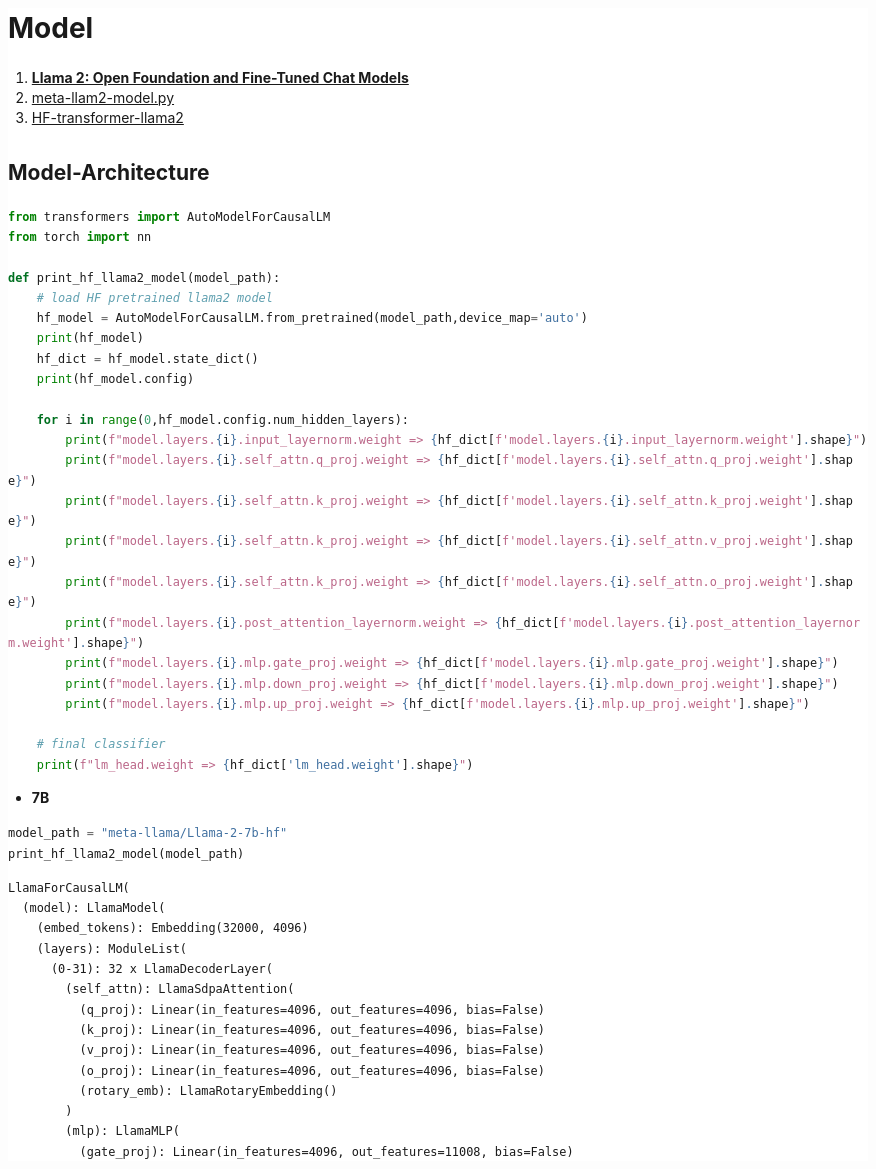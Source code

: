 # Model

1. [**Llama 2: Open Foundation and Fine-Tuned Chat Models**](https://arxiv.org/abs/2307.09288)
2. [meta-llam2-model.py](https://github.com/facebookresearch/llama/blob/main/llama/model.py)
3. [HF-transformer-llama2](https://huggingface.co/docs/transformers/model_doc/llama2)
   
## Model-Architecture

```python
from transformers import AutoModelForCausalLM
from torch import nn

def print_hf_llama2_model(model_path):
    # load HF pretrained llama2 model
    hf_model = AutoModelForCausalLM.from_pretrained(model_path,device_map='auto')
    print(hf_model)
    hf_dict = hf_model.state_dict()
    print(hf_model.config)

    for i in range(0,hf_model.config.num_hidden_layers):
        print(f"model.layers.{i}.input_layernorm.weight => {hf_dict[f'model.layers.{i}.input_layernorm.weight'].shape}")
        print(f"model.layers.{i}.self_attn.q_proj.weight => {hf_dict[f'model.layers.{i}.self_attn.q_proj.weight'].shape}")
        print(f"model.layers.{i}.self_attn.k_proj.weight => {hf_dict[f'model.layers.{i}.self_attn.k_proj.weight'].shape}")
        print(f"model.layers.{i}.self_attn.k_proj.weight => {hf_dict[f'model.layers.{i}.self_attn.v_proj.weight'].shape}")
        print(f"model.layers.{i}.self_attn.k_proj.weight => {hf_dict[f'model.layers.{i}.self_attn.o_proj.weight'].shape}")
        print(f"model.layers.{i}.post_attention_layernorm.weight => {hf_dict[f'model.layers.{i}.post_attention_layernorm.weight'].shape}")
        print(f"model.layers.{i}.mlp.gate_proj.weight => {hf_dict[f'model.layers.{i}.mlp.gate_proj.weight'].shape}")
        print(f"model.layers.{i}.mlp.down_proj.weight => {hf_dict[f'model.layers.{i}.mlp.down_proj.weight'].shape}")
        print(f"model.layers.{i}.mlp.up_proj.weight => {hf_dict[f'model.layers.{i}.mlp.up_proj.weight'].shape}")

    # final classifier
    print(f"lm_head.weight => {hf_dict['lm_head.weight'].shape}")

```

- **7B**
``` python
model_path = "meta-llama/Llama-2-7b-hf"
print_hf_llama2_model(model_path)
```
```
LlamaForCausalLM(
  (model): LlamaModel(
    (embed_tokens): Embedding(32000, 4096)
    (layers): ModuleList(
      (0-31): 32 x LlamaDecoderLayer(
        (self_attn): LlamaSdpaAttention(
          (q_proj): Linear(in_features=4096, out_features=4096, bias=False)
          (k_proj): Linear(in_features=4096, out_features=4096, bias=False)
          (v_proj): Linear(in_features=4096, out_features=4096, bias=False)
          (o_proj): Linear(in_features=4096, out_features=4096, bias=False)
          (rotary_emb): LlamaRotaryEmbedding()
        )
        (mlp): LlamaMLP(
          (gate_proj): Linear(in_features=4096, out_features=11008, bias=False)
```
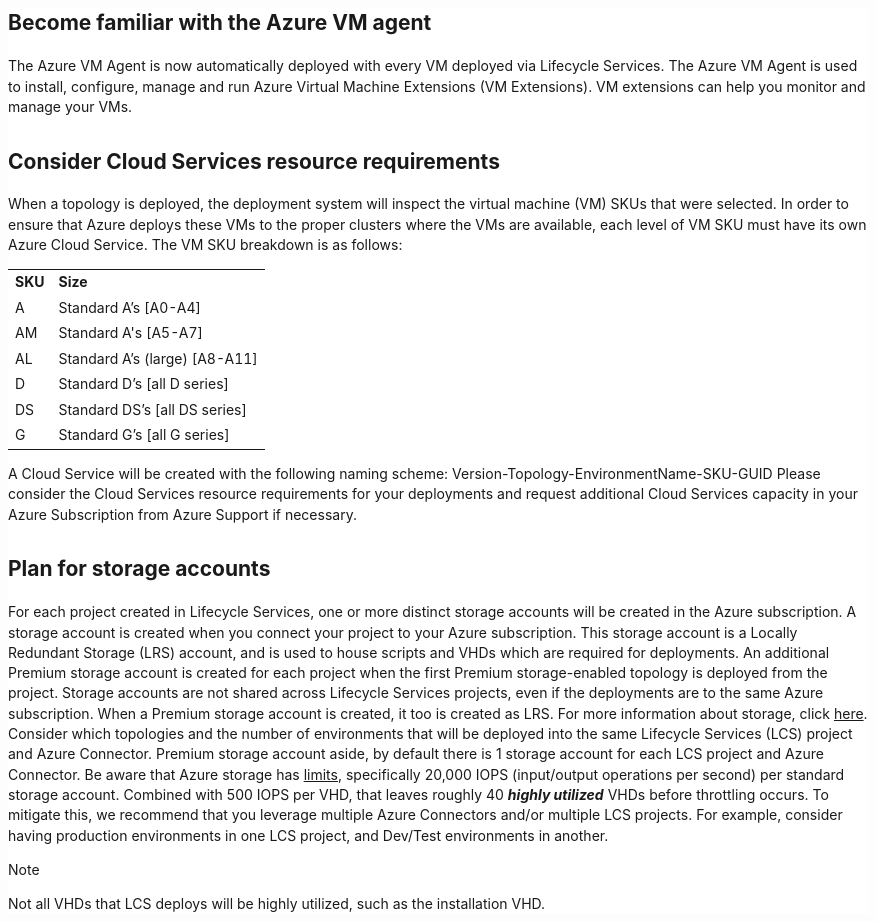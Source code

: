 ## Become familiar with the Azure VM agent
The Azure VM Agent is now automatically deployed with every VM deployed via Lifecycle Services. The Azure VM Agent is used to install, configure, manage and run Azure Virtual Machine Extensions (VM Extensions). VM extensions can help you monitor and manage your VMs.

## Consider Cloud Services resource requirements
When a topology is deployed, the deployment system will inspect the virtual machine (VM) SKUs that were selected. In order to ensure that Azure deploys these VMs to the proper clusters where the VMs are available, each level of VM SKU must have its own Azure Cloud Service. The VM SKU breakdown is as follows:

|         |                                 |
|---------|---------------------------------|
| **SKU** | **Size**                        |
| A       | Standard A’s \[A0-A4\]          |
| AM      | Standard A's \[A5-A7\]          |
| AL      | Standard A’s (large) \[A8-A11\] |
| D       | Standard D’s \[all D series\]   |
| DS      | Standard DS’s \[all DS series\] |
| G       | Standard G’s \[all G series\]   |

A Cloud Service will be created with the following naming scheme: Version-Topology-EnvironmentName-SKU-GUID Please consider the Cloud Services resource requirements for your deployments and request additional Cloud Services capacity in your Azure Subscription from Azure Support if necessary.

## Plan for storage accounts
For each project created in Lifecycle Services, one or more distinct storage accounts will be created in the Azure subscription. A storage account is created when you connect your project to your Azure subscription. This storage account is a Locally Redundant Storage (LRS) account, and is used to house scripts and VHDs which are required for deployments. An additional Premium storage account is created for each project when the first Premium storage-enabled topology is deployed from the project. Storage accounts are not shared across Lifecycle Services projects, even if the deployments are to the same Azure subscription. When a Premium storage account is created, it too is created as LRS. For more information about storage, click [here](http://azure.microsoft.com/en-us/pricing/details/storage). Consider which topologies and the number of environments that will be deployed into the same Lifecycle Services (LCS) project and Azure Connector. Premium storage account aside, by default there is 1 storage account for each LCS project and Azure Connector. Be aware that Azure storage has [limits](https://azure.microsoft.com/en-us/documentation/articles/azure-subscription-service-limits/#storage-limits), specifically 20,000 IOPS (input/output operations per second) per standard storage account. Combined with 500 IOPS per VHD, that leaves roughly 40 ***highly utilized*** VHDs before throttling occurs. To mitigate this, we recommend that you leverage multiple Azure Connectors and/or multiple LCS projects. For example, consider having production environments in one LCS project, and Dev/Test environments in another. 

> [!NOTE]
> Not all VHDs that LCS deploys will be highly utilized, such as the installation VHD.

•••

§ **TASK REQUIREMENTS**
Search each line of the entries for the string "transformers", then say how many lines have it. Reply with the number only.

§ **ANSWER SPACE**
2